# Task brief:
Return, from the lines below, each one that includes the word "properties".

# Saved entries:
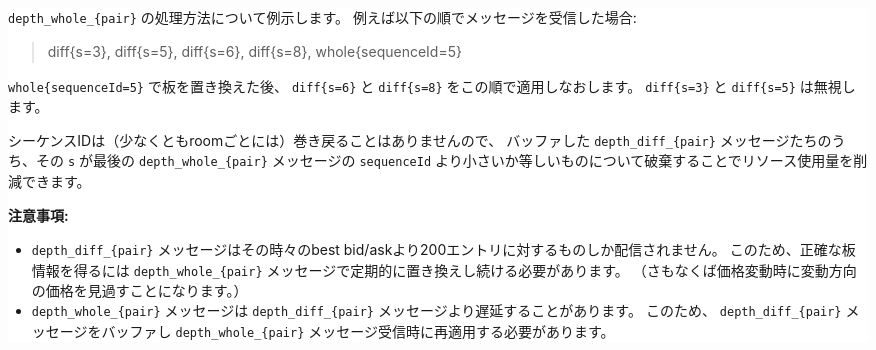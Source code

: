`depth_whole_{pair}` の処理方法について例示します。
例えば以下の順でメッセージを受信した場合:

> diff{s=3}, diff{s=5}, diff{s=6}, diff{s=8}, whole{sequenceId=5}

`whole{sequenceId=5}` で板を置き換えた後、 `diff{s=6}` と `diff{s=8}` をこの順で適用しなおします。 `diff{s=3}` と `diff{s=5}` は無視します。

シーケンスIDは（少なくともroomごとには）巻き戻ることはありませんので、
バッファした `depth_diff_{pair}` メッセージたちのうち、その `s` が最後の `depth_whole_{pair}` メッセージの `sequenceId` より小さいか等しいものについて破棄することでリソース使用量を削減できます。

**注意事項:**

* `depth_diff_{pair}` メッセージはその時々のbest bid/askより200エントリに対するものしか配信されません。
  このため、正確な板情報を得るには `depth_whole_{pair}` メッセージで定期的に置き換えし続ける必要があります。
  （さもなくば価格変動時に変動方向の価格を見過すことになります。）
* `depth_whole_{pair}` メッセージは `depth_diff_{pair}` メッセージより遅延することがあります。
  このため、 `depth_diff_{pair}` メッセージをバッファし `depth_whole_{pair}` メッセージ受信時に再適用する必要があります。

==

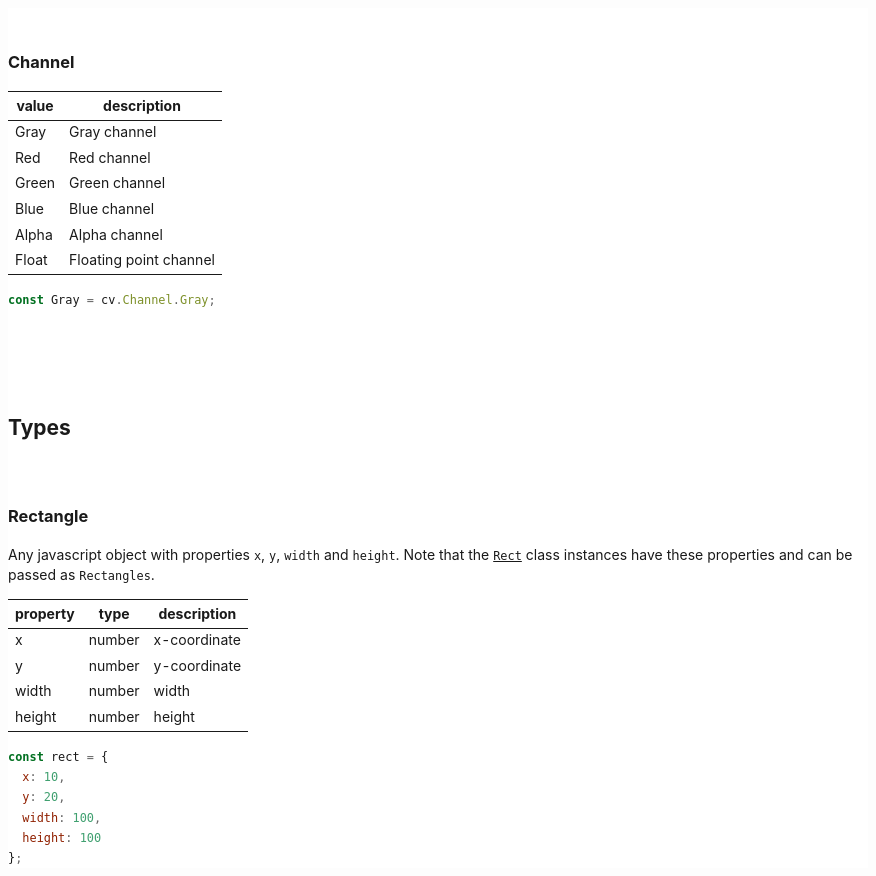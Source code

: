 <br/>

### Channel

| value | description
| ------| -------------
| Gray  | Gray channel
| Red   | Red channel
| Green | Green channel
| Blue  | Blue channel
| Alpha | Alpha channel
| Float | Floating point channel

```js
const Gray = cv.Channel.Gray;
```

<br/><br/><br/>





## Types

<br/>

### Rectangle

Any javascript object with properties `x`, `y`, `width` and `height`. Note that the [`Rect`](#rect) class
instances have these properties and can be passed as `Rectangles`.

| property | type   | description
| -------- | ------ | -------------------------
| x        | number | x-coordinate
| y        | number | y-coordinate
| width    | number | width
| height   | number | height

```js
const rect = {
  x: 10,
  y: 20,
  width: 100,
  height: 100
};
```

# Solved exercise:
Any javascript object with properties `x`, `y`, `width` and `height`. Note that the [`Rect`](#rect) class
instances have these properties and can be passed as `Rectangles`.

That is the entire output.